Yesterday the New York State Insurance Department issued the following circular letter:

TO: All Authorized Insurers Writing Motor Vehicle Insurance in New York State Motor Vehicle Self-insurers, and the Motor Vehicle Accident Indemnification Corporation (MVAIC)

RE: Unfair Claims Settlement Practices: Interest on Overdue No-Fault Claims and Claim Settlement Structure.

STATUTORY REFERENCE: Section 5106 of the Insurance Law; Section 65-3.9 of Regulation 68-C (11 NYCRR 65-3)

Circular Letter No. 17 (2006), issued on September 15, 2006, reminded insurers of their obligations with respect to settling claims that are subject to Regulation 68-C.

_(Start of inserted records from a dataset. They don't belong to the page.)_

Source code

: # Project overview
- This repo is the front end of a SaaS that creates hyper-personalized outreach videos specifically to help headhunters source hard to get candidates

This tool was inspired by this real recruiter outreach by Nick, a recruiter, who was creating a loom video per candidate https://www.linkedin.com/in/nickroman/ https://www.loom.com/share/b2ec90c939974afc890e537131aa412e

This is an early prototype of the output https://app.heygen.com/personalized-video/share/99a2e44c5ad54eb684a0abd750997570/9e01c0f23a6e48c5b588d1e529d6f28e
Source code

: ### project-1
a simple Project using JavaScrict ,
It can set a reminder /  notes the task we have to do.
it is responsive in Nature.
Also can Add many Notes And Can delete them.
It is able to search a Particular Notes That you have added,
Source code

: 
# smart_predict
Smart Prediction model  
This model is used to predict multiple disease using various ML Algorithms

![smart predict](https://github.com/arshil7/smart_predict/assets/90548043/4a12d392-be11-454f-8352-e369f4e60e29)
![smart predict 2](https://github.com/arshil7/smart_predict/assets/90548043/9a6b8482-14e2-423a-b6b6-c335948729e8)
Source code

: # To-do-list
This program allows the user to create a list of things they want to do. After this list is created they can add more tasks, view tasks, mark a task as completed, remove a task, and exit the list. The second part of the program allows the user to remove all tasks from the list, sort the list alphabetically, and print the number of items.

The letter advised insurers that 11 NYCRR § 65-3.9(b) provides that an insurer "shall not suggest or require, as a condition to settlement of a claim, that the interest due be waived." This rule ensures the prompt payment of claims and resolution of disputes while preventing insurers from exercising undue influence on applicants by inducing them to waive their rights to the payment of accrued interest as a condition of obtaining settlement of their claims. Citing 11 NYCRR § 65-3.9(e) and 11 NYCRR § 65-3.9(f), the letter also stated that where the terms of a settlement include interest, the insurer should separately identify the amounts allocable to the principal and the interest.

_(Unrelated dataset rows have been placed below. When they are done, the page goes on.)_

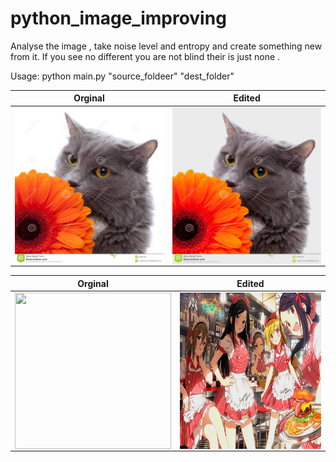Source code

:# python_image_improving
Analyse the image , take noise level and entropy and create something new from it.
If you see no different you are not blind their is just none . 


Usage:
python main.py "source_foldeer" "dest_folder" 

Orginal                   |  Edited
:-------------------------:|:-------------------------:
<a href="url"><img src="https://raw.githubusercontent.com/Wiffzack/python_image_improving/main/normal.jpg?raw=true" align="left" height="250" width="250" ></a>  |  <a href="url"><img src="https://raw.githubusercontent.com/Wiffzack/python_image_improving/main/32.jpg?raw=true" align="left" height="250" width="250" ></a>
      

Orginal                   |  Edited
:-------------------------:|:-------------------------:
<a href="url"><img src="https://i.pximg.net/img-original/img/2018/04/02/01/46/06/68034282_p0.jpg" align="left" height="250" width="250" ></a>  |  <a href="url"><img src="https://github.com/Wiffzack/python_image_improving/blob/main/img/16.jpg?raw=true" align="left" height="250" width="250" ></a>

The purpose of this letter is to advise insurers that the obligations set forth in 11 NYCRR § 65-3.9 fully apply regardless of whether a claim is in litigation or arbitration, and cannot be circumvented by having outside counsel or other representatives of insurers suggest or require, as a condition of settlement of a contested claim, waiver of any interest that is due. The Department expects insurers to take all necessary measures to ensure that the actions of its employees, legal representatives and other claim processors comply fully with all pertinent statutory and regulatory mandates.

The Department will continue to enforce compliance with the law through market conduct examinations of insurers, including targeted investigations of insurers, when warranted.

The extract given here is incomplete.